### What you are asked to do:
Please transcribe the following records in full, exactly as given.

─── Given records

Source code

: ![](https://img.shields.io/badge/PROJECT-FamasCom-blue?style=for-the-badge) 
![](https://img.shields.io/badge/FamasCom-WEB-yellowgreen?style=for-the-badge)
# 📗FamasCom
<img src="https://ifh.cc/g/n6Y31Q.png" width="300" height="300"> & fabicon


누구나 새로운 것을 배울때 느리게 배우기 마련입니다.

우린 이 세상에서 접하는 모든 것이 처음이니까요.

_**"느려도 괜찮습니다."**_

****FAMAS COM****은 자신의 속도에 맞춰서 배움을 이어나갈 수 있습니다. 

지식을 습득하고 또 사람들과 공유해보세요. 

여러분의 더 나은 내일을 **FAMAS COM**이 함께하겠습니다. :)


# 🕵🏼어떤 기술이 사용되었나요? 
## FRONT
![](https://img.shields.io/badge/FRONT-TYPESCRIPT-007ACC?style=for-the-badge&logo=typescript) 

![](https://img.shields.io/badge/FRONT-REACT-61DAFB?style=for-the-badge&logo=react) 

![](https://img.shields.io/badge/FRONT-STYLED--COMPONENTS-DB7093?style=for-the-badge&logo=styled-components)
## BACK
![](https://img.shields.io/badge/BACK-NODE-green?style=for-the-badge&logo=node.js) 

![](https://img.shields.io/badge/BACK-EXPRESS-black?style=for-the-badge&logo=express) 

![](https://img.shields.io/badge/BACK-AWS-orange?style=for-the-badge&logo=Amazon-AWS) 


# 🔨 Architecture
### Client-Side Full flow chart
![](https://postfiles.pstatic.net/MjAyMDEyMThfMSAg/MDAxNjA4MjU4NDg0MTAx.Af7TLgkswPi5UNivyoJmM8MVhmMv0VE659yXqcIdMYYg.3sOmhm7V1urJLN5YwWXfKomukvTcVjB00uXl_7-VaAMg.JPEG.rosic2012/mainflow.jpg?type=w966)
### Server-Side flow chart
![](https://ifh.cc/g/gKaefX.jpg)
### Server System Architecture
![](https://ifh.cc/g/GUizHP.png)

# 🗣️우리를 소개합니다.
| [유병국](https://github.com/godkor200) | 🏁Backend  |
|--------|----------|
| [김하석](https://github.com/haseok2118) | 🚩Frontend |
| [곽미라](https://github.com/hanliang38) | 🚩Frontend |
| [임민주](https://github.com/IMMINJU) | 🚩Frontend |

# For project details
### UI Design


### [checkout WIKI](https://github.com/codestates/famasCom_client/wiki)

──────

### Solution to this task:
Source code

: ![](https://img.shields.io/badge/PROJECT-FamasCom-blue?style=for-the-badge) 
![](https://img.shields.io/badge/FamasCom-WEB-yellowgreen?style=for-the-badge)
# 📗FamasCom
<img src="https://ifh.cc/g/n6Y31Q.png" width="300" height="300"> & fabicon


누구나 새로운 것을 배울때 느리게 배우기 마련입니다.

우린 이 세상에서 접하는 모든 것이 처음이니까요.

_**"느려도 괜찮습니다."**_

****FAMAS COM****은 자신의 속도에 맞춰서 배움을 이어나갈 수 있습니다. 

지식을 습득하고 또 사람들과 공유해보세요. 

여러분의 더 나은 내일을 **FAMAS COM**이 함께하겠습니다. :)


# 🕵🏼어떤 기술이 사용되었나요? 
## FRONT
![](https://img.shields.io/badge/FRONT-TYPESCRIPT-007ACC?style=for-the-badge&logo=typescript) 

![](https://img.shields.io/badge/FRONT-REACT-61DAFB?style=for-the-badge&logo=react) 

![](https://img.shields.io/badge/FRONT-STYLED--COMPONENTS-DB7093?style=for-the-badge&logo=styled-components)
## BACK
![](https://img.shields.io/badge/BACK-NODE-green?style=for-the-badge&logo=node.js) 

![](https://img.shields.io/badge/BACK-EXPRESS-black?style=for-the-badge&logo=express) 

![](https://img.shields.io/badge/BACK-AWS-orange?style=for-the-badge&logo=Amazon-AWS) 


# 🔨 Architecture
### Client-Side Full flow chart
![](https://postfiles.pstatic.net/MjAyMDEyMThfMSAg/MDAxNjA4MjU4NDg0MTAx.Af7TLgkswPi5UNivyoJmM8MVhmMv0VE659yXqcIdMYYg.3sOmhm7V1urJLN5YwWXfKomukvTcVjB00uXl_7-VaAMg.JPEG.rosic2012/mainflow.jpg?type=w966)
### Server-Side flow chart
![](https://ifh.cc/g/gKaefX.jpg)
### Server System Architecture
![](https://ifh.cc/g/GUizHP.png)

# 🗣️우리를 소개합니다.
| [유병국](https://github.com/godkor200) | 🏁Backend  |
|--------|----------|
| [김하석](https://github.com/haseok2118) | 🚩Frontend |
| [곽미라](https://github.com/hanliang38) | 🚩Frontend |
| [임민주](https://github.com/IMMINJU) | 🚩Frontend |

# For project details
### UI Design


### [checkout WIKI](https://github.com/codestates/famasCom_client/wiki)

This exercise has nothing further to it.